Seorang muslim diumpamakan bagai sebuah batu battery yang mengandung energi. Energi ini tidak akan memancar jika tidak disambung dengan lampu atau alat lain yang dapat merubah energi tersebut. Kekuatan energi yang terpancar pada lampu dengan menggunakan banyak batu battery akan lebih terang sinarnya daripada lampu yang hanya menggunakan satu battery saja.
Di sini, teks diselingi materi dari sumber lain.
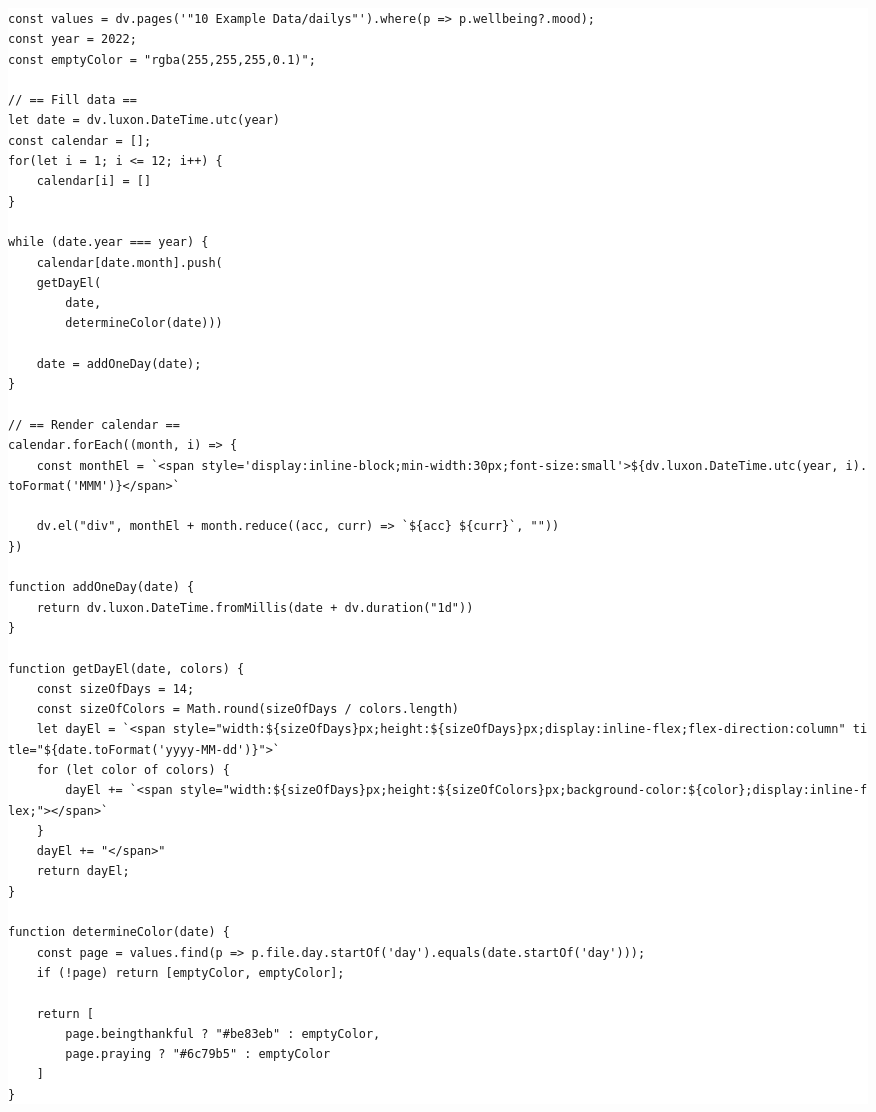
 ```dataviewjs
const values = dv.pages('"10 Example Data/dailys"').where(p => p.wellbeing?.mood);
const year = 2022;
const emptyColor = "rgba(255,255,255,0.1)";

// == Fill data ==
let date = dv.luxon.DateTime.utc(year)
const calendar = [];
for(let i = 1; i <= 12; i++) {
	calendar[i] = []
}

while (date.year === year) {
	calendar[date.month].push(
	getDayEl(
		date, 
		determineColor(date)))

	date = addOneDay(date);
}

// == Render calendar ==
calendar.forEach((month, i) => {
	const monthEl = `<span style='display:inline-block;min-width:30px;font-size:small'>${dv.luxon.DateTime.utc(year, i).toFormat('MMM')}</span>`
	
	dv.el("div", monthEl + month.reduce((acc, curr) => `${acc} ${curr}`, ""))
})

function addOneDay(date) {
	return dv.luxon.DateTime.fromMillis(date + dv.duration("1d"))
}

function getDayEl(date, colors) {
	const sizeOfDays = 14;
	const sizeOfColors = Math.round(sizeOfDays / colors.length)
	let dayEl = `<span style="width:${sizeOfDays}px;height:${sizeOfDays}px;display:inline-flex;flex-direction:column" title="${date.toFormat('yyyy-MM-dd')}">`
	for (let color of colors) {
		dayEl += `<span style="width:${sizeOfDays}px;height:${sizeOfColors}px;background-color:${color};display:inline-flex;"></span>`
	}
	dayEl += "</span>"
	return dayEl;
}

function determineColor(date) {
	const page = values.find(p => p.file.day.startOf('day').equals(date.startOf('day')));
	if (!page) return [emptyColor, emptyColor];

	return [
		page.beingthankful ? "#be83eb" : emptyColor,
		page.praying ? "#6c79b5" : emptyColor
	]
}
```
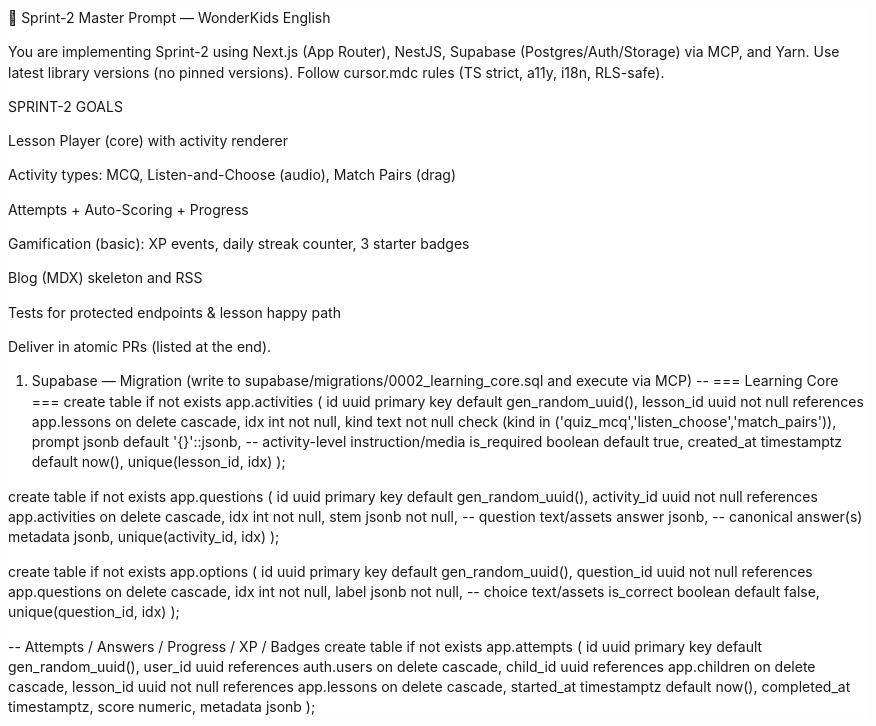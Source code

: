🚀 Sprint-2 Master Prompt — WonderKids English

You are implementing Sprint-2 using Next.js (App Router), NestJS, Supabase (Postgres/Auth/Storage) via MCP, and Yarn.
Use latest library versions (no pinned versions). Follow cursor.mdc rules (TS strict, a11y, i18n, RLS-safe).

SPRINT-2 GOALS

Lesson Player (core) with activity renderer

Activity types: MCQ, Listen-and-Choose (audio), Match Pairs (drag)

Attempts + Auto-Scoring + Progress

Gamification (basic): XP events, daily streak counter, 3 starter badges

Blog (MDX) skeleton and RSS

Tests for protected endpoints & lesson happy path

Deliver in atomic PRs (listed at the end).

1) Supabase — Migration (write to supabase/migrations/0002_learning_core.sql and execute via MCP)
-- === Learning Core ===
create table if not exists app.activities (
  id uuid primary key default gen_random_uuid(),
  lesson_id uuid not null references app.lessons on delete cascade,
  idx int not null,
  kind text not null check (kind in ('quiz_mcq','listen_choose','match_pairs')),
  prompt jsonb default '{}'::jsonb,           -- activity-level instruction/media
  is_required boolean default true,
  created_at timestamptz default now(),
  unique(lesson_id, idx)
);

create table if not exists app.questions (
  id uuid primary key default gen_random_uuid(),
  activity_id uuid not null references app.activities on delete cascade,
  idx int not null,
  stem jsonb not null,                        -- question text/assets
  answer jsonb,                               -- canonical answer(s)
  metadata jsonb,
  unique(activity_id, idx)
);

create table if not exists app.options (
  id uuid primary key default gen_random_uuid(),
  question_id uuid not null references app.questions on delete cascade,
  idx int not null,
  label jsonb not null,                       -- choice text/assets
  is_correct boolean default false,
  unique(question_id, idx)
);

-- Attempts / Answers / Progress / XP / Badges
create table if not exists app.attempts (
  id uuid primary key default gen_random_uuid(),
  user_id uuid references auth.users on delete cascade,
  child_id uuid references app.children on delete cascade,
  lesson_id uuid not null references app.lessons on delete cascade,
  started_at timestamptz default now(),
  completed_at timestamptz,
  score numeric,
  metadata jsonb
);
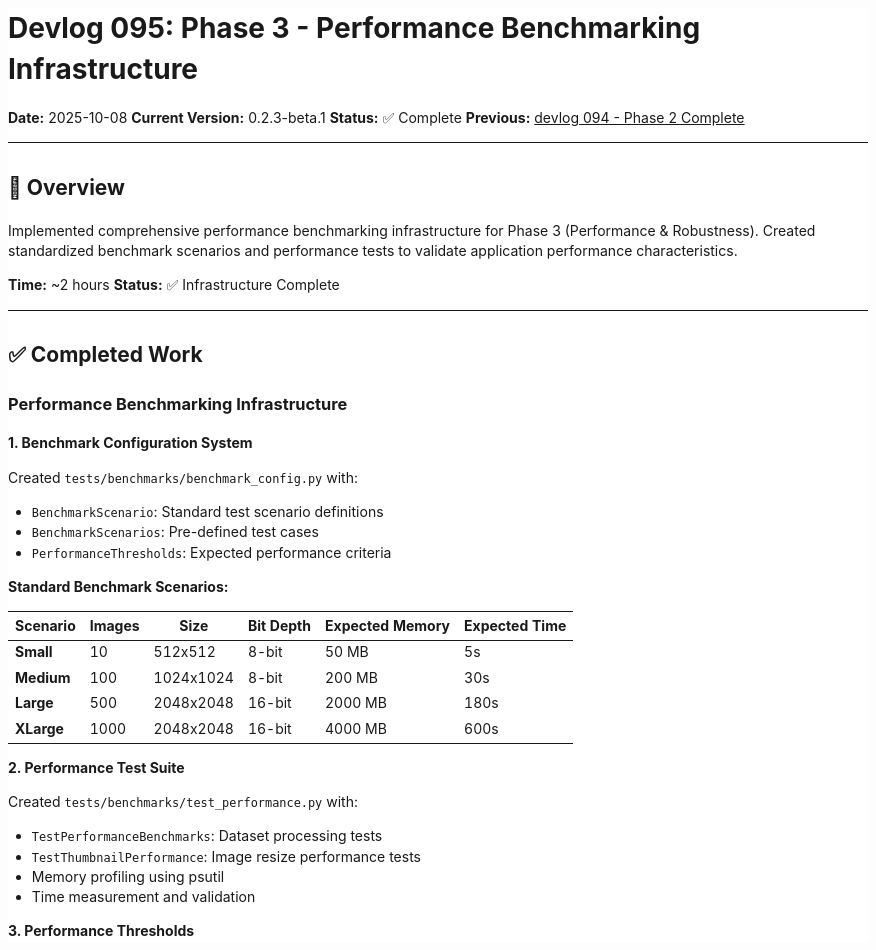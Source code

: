 # Devlog 095: Phase 3 - Performance Benchmarking Infrastructure

**Date:** 2025-10-08
**Current Version:** 0.2.3-beta.1
**Status:** ✅ Complete
**Previous:** [devlog 094 - Phase 2 Complete](./20251008_094_phase2_complete.md)

---

## 🎯 Overview

Implemented comprehensive performance benchmarking infrastructure for Phase 3 (Performance & Robustness). Created standardized benchmark scenarios and performance tests to validate application performance characteristics.

**Time:** ~2 hours
**Status:** ✅ Infrastructure Complete

---

## ✅ Completed Work

### Performance Benchmarking Infrastructure

**1. Benchmark Configuration System**

Created `tests/benchmarks/benchmark_config.py` with:
- `BenchmarkScenario`: Standard test scenario definitions
- `BenchmarkScenarios`: Pre-defined test cases
- `PerformanceThresholds`: Expected performance criteria

**Standard Benchmark Scenarios:**

| Scenario | Images | Size | Bit Depth | Expected Memory | Expected Time |
|----------|--------|------|-----------|-----------------|---------------|
| **Small** | 10 | 512x512 | 8-bit | 50 MB | 5s |
| **Medium** | 100 | 1024x1024 | 8-bit | 200 MB | 30s |
| **Large** | 500 | 2048x2048 | 16-bit | 2000 MB | 180s |
| **XLarge** | 1000 | 2048x2048 | 16-bit | 4000 MB | 600s |

**2. Performance Test Suite**

Created `tests/benchmarks/test_performance.py` with:
- `TestPerformanceBenchmarks`: Dataset processing tests
- `TestThumbnailPerformance`: Image resize performance tests
- Memory profiling using psutil
- Time measurement and validation

**3. Performance Thresholds**
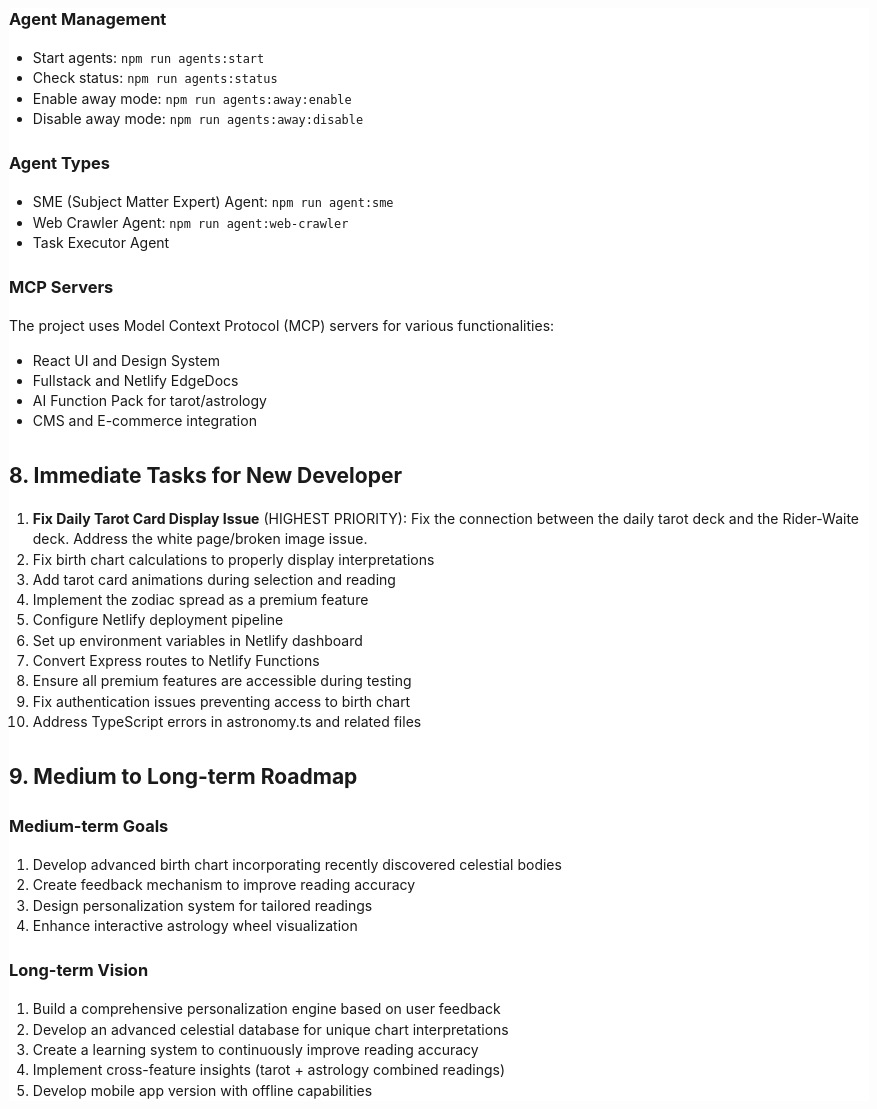 ### Agent Management

- Start agents: `npm run agents:start`
- Check status: `npm run agents:status`
- Enable away mode: `npm run agents:away:enable`
- Disable away mode: `npm run agents:away:disable`

### Agent Types

- SME (Subject Matter Expert) Agent: `npm run agent:sme`
- Web Crawler Agent: `npm run agent:web-crawler`
- Task Executor Agent

### MCP Servers

The project uses Model Context Protocol (MCP) servers for various functionalities:

- React UI and Design System
- Fullstack and Netlify EdgeDocs
- AI Function Pack for tarot/astrology
- CMS and E-commerce integration

## 8. Immediate Tasks for New Developer

1. **Fix Daily Tarot Card Display Issue** (HIGHEST PRIORITY): Fix the connection between the daily tarot deck and the Rider-Waite deck. Address the white page/broken image issue.
2. Fix birth chart calculations to properly display interpretations
3. Add tarot card animations during selection and reading
4. Implement the zodiac spread as a premium feature
5. Configure Netlify deployment pipeline
6. Set up environment variables in Netlify dashboard
7. Convert Express routes to Netlify Functions
8. Ensure all premium features are accessible during testing
9. Fix authentication issues preventing access to birth chart
10. Address TypeScript errors in astronomy.ts and related files

## 9. Medium to Long-term Roadmap

### Medium-term Goals

1. Develop advanced birth chart incorporating recently discovered celestial bodies
2. Create feedback mechanism to improve reading accuracy
3. Design personalization system for tailored readings
4. Enhance interactive astrology wheel visualization

### Long-term Vision

1. Build a comprehensive personalization engine based on user feedback
2. Develop an advanced celestial database for unique chart interpretations
3. Create a learning system to continuously improve reading accuracy
4. Implement cross-feature insights (tarot + astrology combined readings)
5. Develop mobile app version with offline capabilities
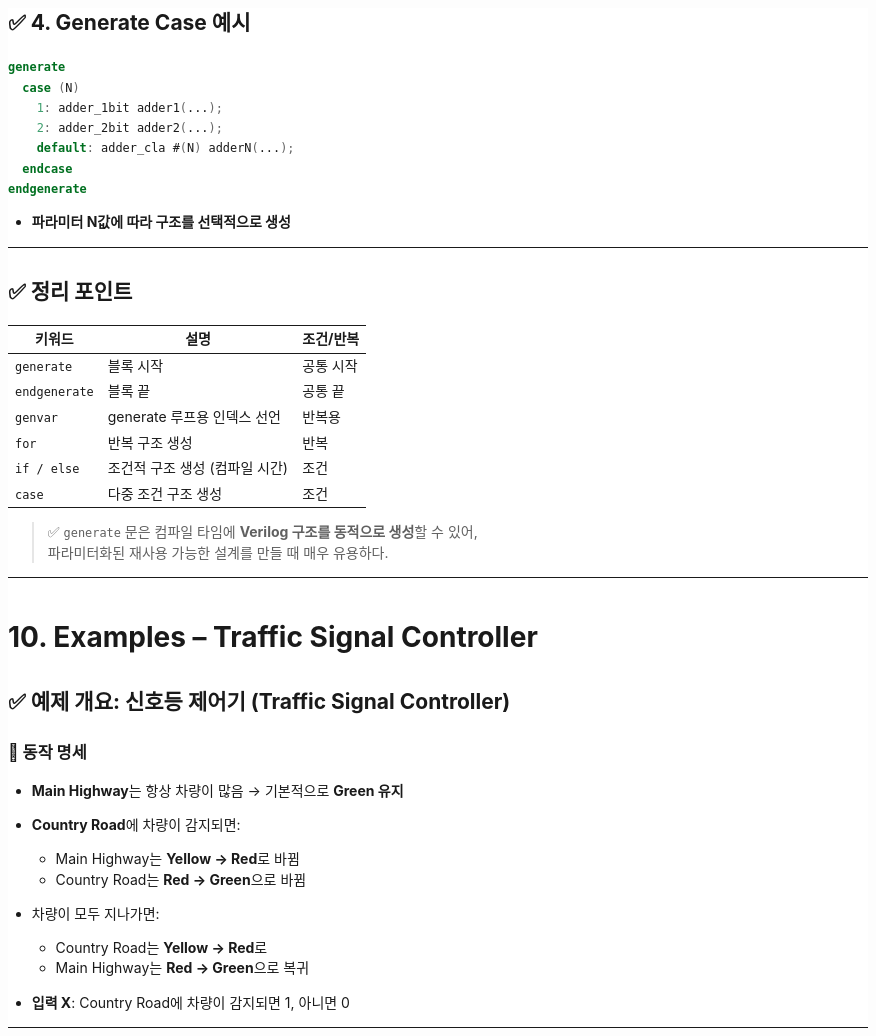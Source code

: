 ## ✅ 4. Generate Case 예시

```verilog
generate
  case (N)
    1: adder_1bit adder1(...);
    2: adder_2bit adder2(...);
    default: adder_cla #(N) adderN(...);
  endcase
endgenerate
```

- **파라미터 N값에 따라 구조를 선택적으로 생성**

---

## ✅ 정리 포인트

| 키워드        | 설명                             | 조건/반복 |
|---------------|----------------------------------|-----------|
| `generate`    | 블록 시작                         | 공통 시작 |
| `endgenerate` | 블록 끝                           | 공통 끝   |
| `genvar`      | generate 루프용 인덱스 선언       | 반복용    |
| `for`         | 반복 구조 생성                    | 반복      |
| `if / else`   | 조건적 구조 생성 (컴파일 시간)     | 조건      |
| `case`        | 다중 조건 구조 생성               | 조건      |

> ✅ `generate` 문은 컴파일 타임에 **Verilog 구조를 동적으로 생성**할 수 있어,  
> 파라미터화된 재사용 가능한 설계를 만들 때 매우 유용하다.

---

# 10. Examples – Traffic Signal Controller

## ✅ 예제 개요: 신호등 제어기 (Traffic Signal Controller)

### 🎯 동작 명세
- **Main Highway**는 항상 차량이 많음 → 기본적으로 **Green 유지**
- **Country Road**에 차량이 감지되면:
  - Main Highway는 **Yellow → Red**로 바뀜
  - Country Road는 **Red → Green**으로 바뀜
- 차량이 모두 지나가면:
  - Country Road는 **Yellow → Red**로
  - Main Highway는 **Red → Green**으로 복귀

- **입력 X**: Country Road에 차량이 감지되면 1, 아니면 0

---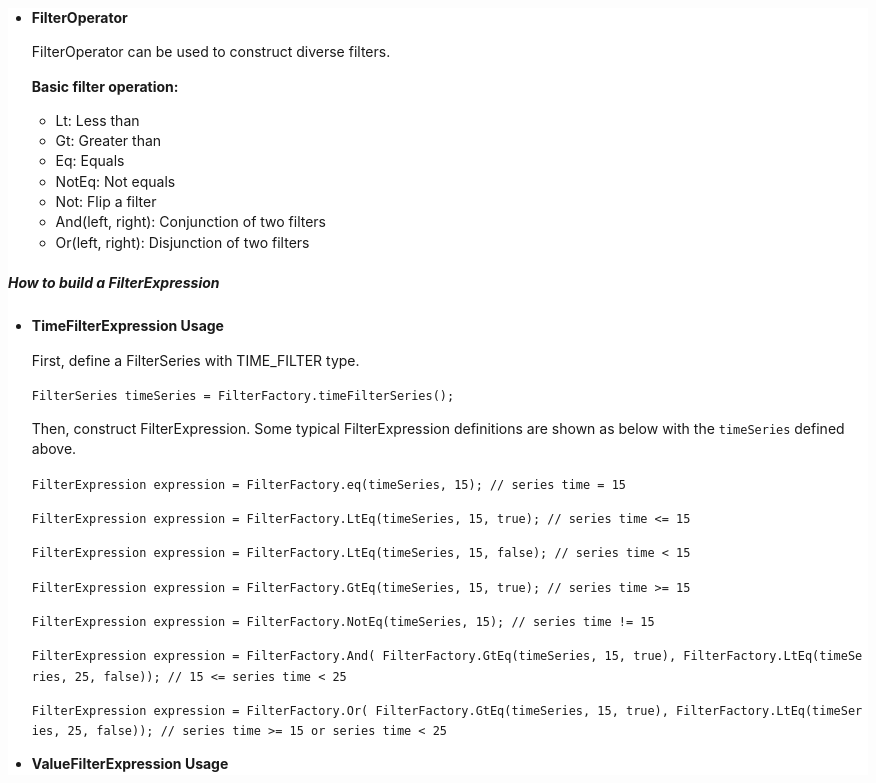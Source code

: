 * **FilterOperator**

	FilterOperator can be used to construct diverse filters.

	**Basic filter operation:**

	 * Lt: Less than
	 * Gt: Greater than
	 * Eq: Equals
	 * NotEq: Not equals
	 * Not: Flip a filter
	 * And(left, right): Conjunction of two filters
	 * Or(left, right): Disjunction of two filters

##### How to build a FilterExpression

* **TimeFilterExpression Usage**

	First, define a FilterSeries with TIME_FILTER type.

	```
	FilterSeries timeSeries = FilterFactory.timeFilterSeries();
	```
	
	Then, construct FilterExpression. Some typical FilterExpression definitions are shown as below with the ```timeSeries``` defined above.

	```
	FilterExpression expression = FilterFactory.eq(timeSeries, 15); // series time = 15

	```
	```
	FilterExpression expression = FilterFactory.LtEq(timeSeries, 15, true); // series time <= 15

	```
	```
	FilterExpression expression = FilterFactory.LtEq(timeSeries, 15, false); // series time < 15

	```
	```
	FilterExpression expression = FilterFactory.GtEq(timeSeries, 15, true); // series time >= 15

	```
	```
	FilterExpression expression = FilterFactory.NotEq(timeSeries, 15); // series time != 15

	```
	```
	FilterExpression expression = FilterFactory.And( FilterFactory.GtEq(timeSeries, 15, true), FilterFactory.LtEq(timeSeries, 25, false)); // 15 <= series time < 25

	```
	```
	FilterExpression expression = FilterFactory.Or( FilterFactory.GtEq(timeSeries, 15, true), FilterFactory.LtEq(timeSeries, 25, false)); // series time >= 15 or series time < 25

	```
* **ValueFilterExpression Usage**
Mushalla atau Masjid tempat diselenggarakannya shalat berjamaah dapat diibaratkan bagai sebuah Casing, yaitu tempat batu battery disusun dan ditempatkan. Bila casing-nya baik maka energi akan mengalir dengan baik tanpa hambatan dan halangan.
Agar lebih lengkap, mari kita kembali pada pokok bahasan kita mengenai masalah berwudhu’. Aktifitas berwudhu’ dapat juga diibaratkan sebagai suatu cara yang dilakukan untuk men-charge atau mengisi battery. Battery yang telah dicharge tadi hendaknya disusun secara teratur positif dan negatifnya agar energi yang ada didalamnya dapat mengalir dengan benar. Tidak boleh renggang, maksudnya agar energinya tidak terputus. Battery yang telah berisi energi tetapi dipasang secara renggang tidak akan dapat membuat lampu menyala. Sebagaimana yang terjadi dalam shalat berjamaah bila barisan atau shaf kita renggang-renggang maka akan sama kondisinya dengan batu battery yang banyak tetapi terputus dan tidak dapat memancarkan energinya. Artinya shalat jamaah yang kita laksanakan tidak akan memiliki kekuatan apa-apa.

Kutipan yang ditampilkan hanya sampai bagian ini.